Segment Open
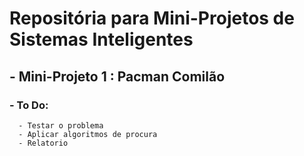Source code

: # Repositória para Mini-Projetos de Sistemas Inteligentes

## - Mini-Projeto 1 : Pacman Comilão

### - To Do:
      - Testar o problema
      - Aplicar algoritmos de procura
      - Relatorio
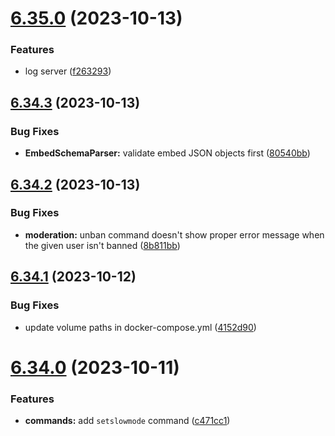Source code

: # [6.35.0](https://github.com/onesoft-sudo/sudobot/compare/v6.34.3...v6.35.0) (2023-10-13)


### Features

* log server ([f263293](https://github.com/onesoft-sudo/sudobot/commit/f263293eaad1eb836b404a299aaae08060dca44b))



## [6.34.3](https://github.com/onesoft-sudo/sudobot/compare/v6.34.2...v6.34.3) (2023-10-13)


### Bug Fixes

* **EmbedSchemaParser:** validate embed JSON objects first ([80540bb](https://github.com/onesoft-sudo/sudobot/commit/80540bb4ae0d0e2bfe036bcb7ca0ffb6a513fb23))



## [6.34.2](https://github.com/onesoft-sudo/sudobot/compare/v6.34.1...v6.34.2) (2023-10-13)


### Bug Fixes

* **moderation:** unban command doesn't show proper error message when the given user isn't banned ([8b811bb](https://github.com/onesoft-sudo/sudobot/commit/8b811bb902902f4b29eb62fa66370e51e78dcd09))



## [6.34.1](https://github.com/onesoft-sudo/sudobot/compare/v6.34.0...v6.34.1) (2023-10-12)


### Bug Fixes

* update volume paths in docker-compose.yml ([4152d90](https://github.com/onesoft-sudo/sudobot/commit/4152d90827ed9ac585b7f8ae04a23dc0addb6c7d))



# [6.34.0](https://github.com/onesoft-sudo/sudobot/compare/v6.33.0...v6.34.0) (2023-10-11)


### Features

* **commands:** add `setslowmode` command ([c471cc1](https://github.com/onesoft-sudo/sudobot/commit/c471cc1163894652911fc0bebca245640dae6014))



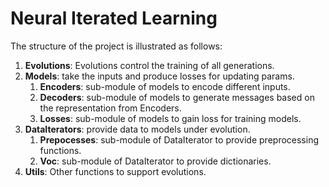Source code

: # Neural Iterated Learning

The structure of the project is illustrated as follows:

1. **Evolutions**: Evolutions control the training of all generations.
2. **Models**: take the inputs and produce losses for updating params.
   1. **Encoders**: sub-module of models to encode different inputs.
   2. **Decoders**: sub-module of models to generate messages based on the 
        representation from Encoders.
   3. **Losses**: sub-module of models to gain loss for training models.
3. **DataIterators**: provide data to models under evolution.
   1. **Prepocesses**: sub-module of DataIterator to provide preprocessing 
    functions.
   2. **Voc**: sub-module of DataIterator to provide dictionaries.
4. **Utils**: Other functions to support evolutions.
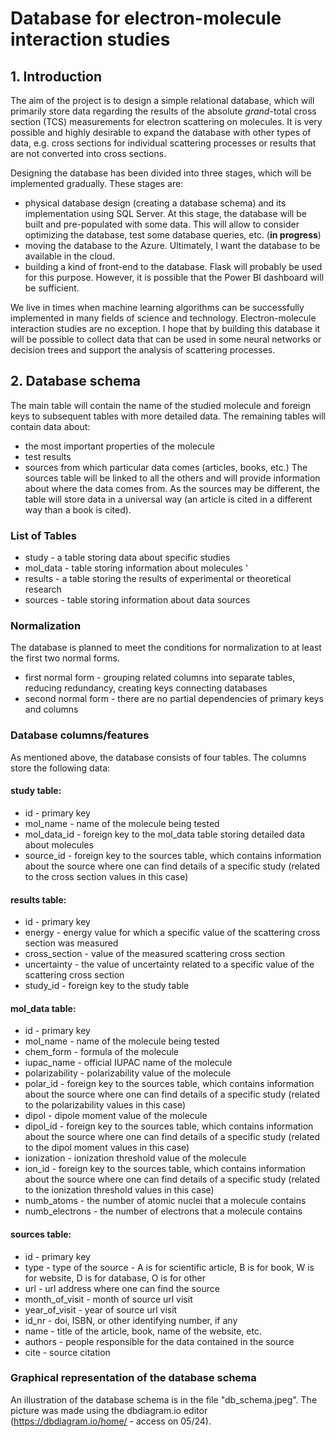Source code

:# Database for electron-molecule interaction studies
## 1. Introduction 
The aim of the project is to design a simple relational database, which will primarily store data regarding the results of the absolute *grand*-total cross section (TCS) measurements for electron scattering on molecules. It is very possible and highly desirable to expand the database with other types of data, e.g. cross sections for individual scattering processes or results that are not converted into cross sections. 

Designing the database has been divided into three stages, which will be implemented gradually. These stages are: 
- physical database design (creating a database schema) and its implementation using SQL Server. At this stage, the database will be built and pre-populated with some data. This will allow to consider optimizing the database, test some database queries, etc. (**in progress**) 
- moving the database to the Azure. Ultimately, I want the database to be available in the cloud.
- building a kind of front-end to the database. Flask will probably be used for this purpose. However, it is possible that the Power BI dashboard will be sufficient. 

We live in times when machine learning algorithms can be successfully implemented in many fields of science and technology. Electron-molecule interaction studies are no exception. I hope that by building this database it will be possible to collect data that can be used in some neural networks or decision trees and support the analysis of scattering processes. 

## 2. Database schema 
The main table will contain the name of the studied molecule and foreign keys to subsequent tables with more detailed data. The remaining tables will contain data about:
- the most important properties of the molecule
- test results
- sources from which particular data comes (articles, books, etc.)
The sources table will be linked to all the others and will provide information about where the data comes from. As the sources may be different, the table will store data in a universal way (an article is cited in a different way than a book is cited).

### List of Tables 
- study - a table storing data about specific studies
- mol_data - table storing information about molecules '
- results - a table storing the results of experimental or theoretical research
- sources - table storing information about data sources

### Normalization 
The database is planned to meet the conditions for normalization to at least the first two normal forms. 
- first normal form - grouping related columns into separate tables, reducing redundancy, creating keys connecting databases 
- second normal form - there are no partial dependencies of primary keys and columns

### Database columns/features 
As mentioned above, the database consists of four tables. The columns store the following data: 

#### study table:
- id - primary key
- mol_name - name of the molecule being tested
- mol_data_id - foreign key to the mol_data table storing detailed data about molecules
- source_id - foreign key to the sources table, which contains information about the source where one can find details of a specific study (related to the cross section values in this case) 

#### results table:
- id - primary key
- energy - energy value for which a specific value of the scattering cross section was measured
- cross_section - value of the measured scattering cross section
- uncertainty - the value of uncertainty related to a specific value of the scattering cross section
- study_id - foreign key to the study table

#### mol_data table:
- id - primary key
- mol_name - name of the molecule being tested 
- chem_form - formula of the molecule
- iupac_name - official IUPAC name of the molecule
- polarizability - polarizability value of the molecule
- polar_id - foreign key to the sources table, which contains information about the source where one can find details of a specific study (related to the polarizability values in this case)
- dipol - dipole moment value of the molecule
- dipol_id - foreign key to the sources table, which contains information about the source where one can find details of a specific study (related to the dipol moment values in this case)
- ionization - ionization threshold value of the molecule
- ion_id - foreign key to the sources table, which contains information about the source where one can find details of a specific study (related to the ionization threshold values in this case)
- numb_atoms - the number of atomic nuclei that a molecule contains
- numb_electrons - the number of electrons that a molecule contains

#### sources table: 
- id - primary key
- type - type of the source - A is for scientific article, B is for book, W is for website, D is for database, O is for other
- url - url address where one can find the source
- month_of_visit - month of source url visit
- year_of_visit - year of source url visit
- id_nr - doi, ISBN, or other identifying number, if any
- name - title of the article, book, name of the website, etc.
- authors - people responsible for the data contained in the source
- cite - source citation  

### Graphical representation of the database schema 
An illustration of the database schema is in the file "db_schema.jpeg". The picture was made using the dbdiagram.io editor (https://dbdiagram.io/home/ - access on 05/24).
Segment Closed
**YOUR INSTRUCTIONS:** Every line in the records above with the string "github" in it should be shown.

**SOLVED EXERCISE:**
: # [6.35.0](https://github.com/onesoft-sudo/sudobot/compare/v6.34.3...v6.35.0) (2023-10-13)
* log server ([f263293](https://github.com/onesoft-sudo/sudobot/commit/f263293eaad1eb836b404a299aaae08060dca44b))
## [6.34.3](https://github.com/onesoft-sudo/sudobot/compare/v6.34.2...v6.34.3) (2023-10-13)
* **EmbedSchemaParser:** validate embed JSON objects first ([80540bb](https://github.com/onesoft-sudo/sudobot/commit/80540bb4ae0d0e2bfe036bcb7ca0ffb6a513fb23))
## [6.34.2](https://github.com/onesoft-sudo/sudobot/compare/v6.34.1...v6.34.2) (2023-10-13)
* **moderation:** unban command doesn't show proper error message when the given user isn't banned ([8b811bb](https://github.com/onesoft-sudo/sudobot/commit/8b811bb902902f4b29eb62fa66370e51e78dcd09))
## [6.34.1](https://github.com/onesoft-sudo/sudobot/compare/v6.34.0...v6.34.1) (2023-10-12)
* update volume paths in docker-compose.yml ([4152d90](https://github.com/onesoft-sudo/sudobot/commit/4152d90827ed9ac585b7f8ae04a23dc0addb6c7d))
# [6.34.0](https://github.com/onesoft-sudo/sudobot/compare/v6.33.0...v6.34.0) (2023-10-11)
* **commands:** add `setslowmode` command ([c471cc1](https://github.com/onesoft-sudo/sudobot/commit/c471cc1163894652911fc0bebca245640dae6014))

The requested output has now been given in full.